La squadra mobile dopo lunghe indagini ha arrestato con l’accusa di usura Franco Capasso e Giuseppe Maglione, 52 e 45 anni rispettivamente, incensurati, attivi soprattutto nella zona della bottega di cornici dell’artigiano suicida. Nell’ordinanza di custodia cautelare firmata dal Gip si trova la storia di un uomo finito nel gorgo dell’usura. Un prestito di poche migliaia di euro per far fronte alla crisi economica che cresce fino a portarlo alla disperazione. La figlia e la moglie di Clotilde hanno visto per anni Capasso e Maglione al negozio dell’artigiano a ritirare somme di denaro. Ultimamente doveva versare agli strozzini almeno 700 euro al mese. Ed era stato costretto ad aprire un conto a suo nome sul quale in realta’ erano gli usurai a movimentare grosse cifre. Le intercettazioni telefoniche hanno confermato l’attivita’ svolta dai due: Maglione in parte lavorava per Capasso e in parte in proprio.

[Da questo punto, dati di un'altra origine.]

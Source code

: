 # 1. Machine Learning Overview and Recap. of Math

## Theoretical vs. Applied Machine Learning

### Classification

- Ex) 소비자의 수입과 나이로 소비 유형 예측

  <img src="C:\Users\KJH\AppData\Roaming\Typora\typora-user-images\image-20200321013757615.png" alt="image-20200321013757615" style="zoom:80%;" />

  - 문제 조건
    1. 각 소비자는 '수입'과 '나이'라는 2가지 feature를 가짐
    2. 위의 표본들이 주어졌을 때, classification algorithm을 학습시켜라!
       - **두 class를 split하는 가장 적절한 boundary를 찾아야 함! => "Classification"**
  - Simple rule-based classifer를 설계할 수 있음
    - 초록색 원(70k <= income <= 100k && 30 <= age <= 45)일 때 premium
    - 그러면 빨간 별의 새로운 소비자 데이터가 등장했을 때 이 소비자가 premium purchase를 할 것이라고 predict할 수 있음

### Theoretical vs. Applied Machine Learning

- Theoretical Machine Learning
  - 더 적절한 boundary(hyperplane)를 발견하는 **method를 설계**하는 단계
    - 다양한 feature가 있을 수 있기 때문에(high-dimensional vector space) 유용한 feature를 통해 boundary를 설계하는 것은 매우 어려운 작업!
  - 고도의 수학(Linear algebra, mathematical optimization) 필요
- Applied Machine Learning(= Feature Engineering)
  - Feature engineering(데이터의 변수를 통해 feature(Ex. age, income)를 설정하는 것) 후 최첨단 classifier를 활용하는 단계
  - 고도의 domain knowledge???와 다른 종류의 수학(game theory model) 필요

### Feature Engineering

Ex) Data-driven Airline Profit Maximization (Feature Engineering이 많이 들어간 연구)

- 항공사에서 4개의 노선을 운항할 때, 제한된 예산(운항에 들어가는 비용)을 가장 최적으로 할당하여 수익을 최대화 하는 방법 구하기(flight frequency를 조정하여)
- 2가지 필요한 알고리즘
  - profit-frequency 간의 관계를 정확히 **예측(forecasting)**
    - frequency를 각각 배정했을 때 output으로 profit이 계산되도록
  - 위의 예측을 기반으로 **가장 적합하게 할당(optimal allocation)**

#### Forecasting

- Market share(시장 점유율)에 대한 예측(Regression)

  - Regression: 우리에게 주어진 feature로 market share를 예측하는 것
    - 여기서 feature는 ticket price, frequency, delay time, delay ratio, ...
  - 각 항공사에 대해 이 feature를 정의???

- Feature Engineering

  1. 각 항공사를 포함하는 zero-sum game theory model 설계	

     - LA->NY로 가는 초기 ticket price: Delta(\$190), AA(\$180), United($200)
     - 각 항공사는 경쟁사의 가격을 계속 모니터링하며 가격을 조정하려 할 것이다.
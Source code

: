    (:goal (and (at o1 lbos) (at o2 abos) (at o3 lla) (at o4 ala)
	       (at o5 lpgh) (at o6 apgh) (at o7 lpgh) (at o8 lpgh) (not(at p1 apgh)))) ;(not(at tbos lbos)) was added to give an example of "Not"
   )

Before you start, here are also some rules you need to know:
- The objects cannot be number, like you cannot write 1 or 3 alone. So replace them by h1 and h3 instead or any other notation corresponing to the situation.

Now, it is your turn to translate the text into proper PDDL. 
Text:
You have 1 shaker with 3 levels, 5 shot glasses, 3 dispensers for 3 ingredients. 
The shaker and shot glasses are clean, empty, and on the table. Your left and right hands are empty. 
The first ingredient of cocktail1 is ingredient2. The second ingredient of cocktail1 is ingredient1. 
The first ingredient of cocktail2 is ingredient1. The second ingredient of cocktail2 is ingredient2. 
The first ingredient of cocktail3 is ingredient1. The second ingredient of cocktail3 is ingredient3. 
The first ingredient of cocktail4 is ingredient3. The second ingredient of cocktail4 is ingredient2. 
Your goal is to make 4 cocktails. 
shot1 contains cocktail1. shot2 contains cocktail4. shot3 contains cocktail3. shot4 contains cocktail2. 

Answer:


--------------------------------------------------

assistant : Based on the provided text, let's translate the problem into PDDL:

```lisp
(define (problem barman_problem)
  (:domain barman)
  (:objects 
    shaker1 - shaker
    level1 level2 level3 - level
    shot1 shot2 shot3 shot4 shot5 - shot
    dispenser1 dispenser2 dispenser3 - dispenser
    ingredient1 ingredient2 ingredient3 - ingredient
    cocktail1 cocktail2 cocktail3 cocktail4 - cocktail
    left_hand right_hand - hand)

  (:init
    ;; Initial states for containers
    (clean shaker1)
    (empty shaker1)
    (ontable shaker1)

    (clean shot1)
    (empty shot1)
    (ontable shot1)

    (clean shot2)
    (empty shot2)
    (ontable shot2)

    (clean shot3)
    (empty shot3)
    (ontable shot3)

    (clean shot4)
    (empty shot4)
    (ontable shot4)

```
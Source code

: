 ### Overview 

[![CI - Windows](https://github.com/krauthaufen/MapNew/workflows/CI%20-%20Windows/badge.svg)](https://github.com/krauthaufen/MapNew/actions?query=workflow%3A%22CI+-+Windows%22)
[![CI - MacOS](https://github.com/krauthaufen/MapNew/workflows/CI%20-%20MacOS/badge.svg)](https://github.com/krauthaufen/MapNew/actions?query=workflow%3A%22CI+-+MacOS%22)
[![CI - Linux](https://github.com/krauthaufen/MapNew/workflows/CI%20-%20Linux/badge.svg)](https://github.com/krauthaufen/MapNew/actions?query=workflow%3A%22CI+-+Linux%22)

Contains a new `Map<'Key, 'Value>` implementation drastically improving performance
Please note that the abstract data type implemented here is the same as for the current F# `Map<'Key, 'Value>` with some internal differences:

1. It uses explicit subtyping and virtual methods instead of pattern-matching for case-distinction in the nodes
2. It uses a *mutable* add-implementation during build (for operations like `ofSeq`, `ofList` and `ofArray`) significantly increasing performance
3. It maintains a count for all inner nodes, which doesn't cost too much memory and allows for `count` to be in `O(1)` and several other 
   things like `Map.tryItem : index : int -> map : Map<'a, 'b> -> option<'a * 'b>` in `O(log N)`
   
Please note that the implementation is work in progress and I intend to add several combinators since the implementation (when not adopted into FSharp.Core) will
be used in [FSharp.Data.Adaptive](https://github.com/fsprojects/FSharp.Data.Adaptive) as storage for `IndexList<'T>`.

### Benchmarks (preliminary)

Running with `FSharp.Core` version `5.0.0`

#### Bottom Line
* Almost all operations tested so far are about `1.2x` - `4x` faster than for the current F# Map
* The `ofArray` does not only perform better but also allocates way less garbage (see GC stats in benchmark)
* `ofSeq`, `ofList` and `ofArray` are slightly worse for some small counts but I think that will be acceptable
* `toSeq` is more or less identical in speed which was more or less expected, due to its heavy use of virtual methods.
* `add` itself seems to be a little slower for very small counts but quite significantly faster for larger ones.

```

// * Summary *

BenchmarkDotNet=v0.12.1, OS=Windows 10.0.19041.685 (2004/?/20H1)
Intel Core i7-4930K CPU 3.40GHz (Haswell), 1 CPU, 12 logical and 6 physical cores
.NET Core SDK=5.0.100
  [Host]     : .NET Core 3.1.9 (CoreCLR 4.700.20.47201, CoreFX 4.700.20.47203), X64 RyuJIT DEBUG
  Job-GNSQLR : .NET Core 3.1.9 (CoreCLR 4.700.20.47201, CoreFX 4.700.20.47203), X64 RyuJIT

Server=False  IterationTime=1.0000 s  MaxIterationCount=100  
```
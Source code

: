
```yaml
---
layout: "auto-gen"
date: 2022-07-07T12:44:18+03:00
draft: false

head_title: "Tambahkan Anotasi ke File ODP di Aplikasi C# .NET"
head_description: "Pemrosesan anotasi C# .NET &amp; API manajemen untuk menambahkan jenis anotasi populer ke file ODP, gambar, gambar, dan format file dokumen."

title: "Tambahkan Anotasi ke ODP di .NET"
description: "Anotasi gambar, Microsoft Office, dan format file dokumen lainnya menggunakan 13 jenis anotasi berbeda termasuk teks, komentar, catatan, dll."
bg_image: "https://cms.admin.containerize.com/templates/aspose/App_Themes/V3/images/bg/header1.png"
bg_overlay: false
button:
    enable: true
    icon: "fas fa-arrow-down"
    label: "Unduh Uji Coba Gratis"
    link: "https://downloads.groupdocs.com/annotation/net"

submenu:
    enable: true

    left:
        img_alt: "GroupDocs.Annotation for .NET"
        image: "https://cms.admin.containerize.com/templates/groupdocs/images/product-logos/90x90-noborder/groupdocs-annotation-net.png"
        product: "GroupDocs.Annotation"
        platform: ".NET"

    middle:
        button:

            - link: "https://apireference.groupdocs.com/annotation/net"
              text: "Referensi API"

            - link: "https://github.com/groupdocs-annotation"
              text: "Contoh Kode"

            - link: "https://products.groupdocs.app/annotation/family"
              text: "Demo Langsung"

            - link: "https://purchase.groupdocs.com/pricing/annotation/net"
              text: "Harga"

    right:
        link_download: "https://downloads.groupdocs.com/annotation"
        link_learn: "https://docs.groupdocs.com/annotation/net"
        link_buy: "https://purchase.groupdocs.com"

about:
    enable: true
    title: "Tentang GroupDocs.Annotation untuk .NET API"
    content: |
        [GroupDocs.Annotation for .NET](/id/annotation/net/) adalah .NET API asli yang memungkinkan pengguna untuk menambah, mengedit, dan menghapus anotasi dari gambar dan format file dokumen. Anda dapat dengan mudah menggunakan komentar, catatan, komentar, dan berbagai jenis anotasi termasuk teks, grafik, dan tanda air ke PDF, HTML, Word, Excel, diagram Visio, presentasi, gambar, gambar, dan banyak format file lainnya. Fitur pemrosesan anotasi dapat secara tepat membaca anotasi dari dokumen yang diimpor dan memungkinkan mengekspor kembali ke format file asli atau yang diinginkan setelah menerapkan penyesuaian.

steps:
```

C’erano anche altre vittime degli usurai: alcune si erano inguaiate chiedendo prestiti molto esigui, hanno accertato gli investigatori, anche do soli 1500-1800 euro, per pagare piccoli debiti. Nell’ordinanza del Gip Vilma Passamonti alcuni passaggi che sono squarci di un mondo sotterraneo. Come quel debitore che si rivolge al telefono a Capasso, intercettato, dicendo: ”A Fra’ me sto a toglie tutto…c’hai ragione perche’ c’hai ragione, ma tu non poi capi’ quello che io…”. Oppure Maglione, l’altro usuraio arrestato, che avendo ricevuto un assegno scoperto invita il firmatario a ”strigne il brodo (letteralmente: ”stringere il brodo”, non tirarla per le lunghe). E ancora Capasso, a una donna che gli dice di essersi venduta la casa e che saldera’ il debito in un colpo solo, risponde: ”Stefa’…Stefa’…io ste cose per telefono me danno fastidio”. Una precauzione ormai inutile. La traccia lasciata dall’artigiano suicida alla fine l’ha portato in galera.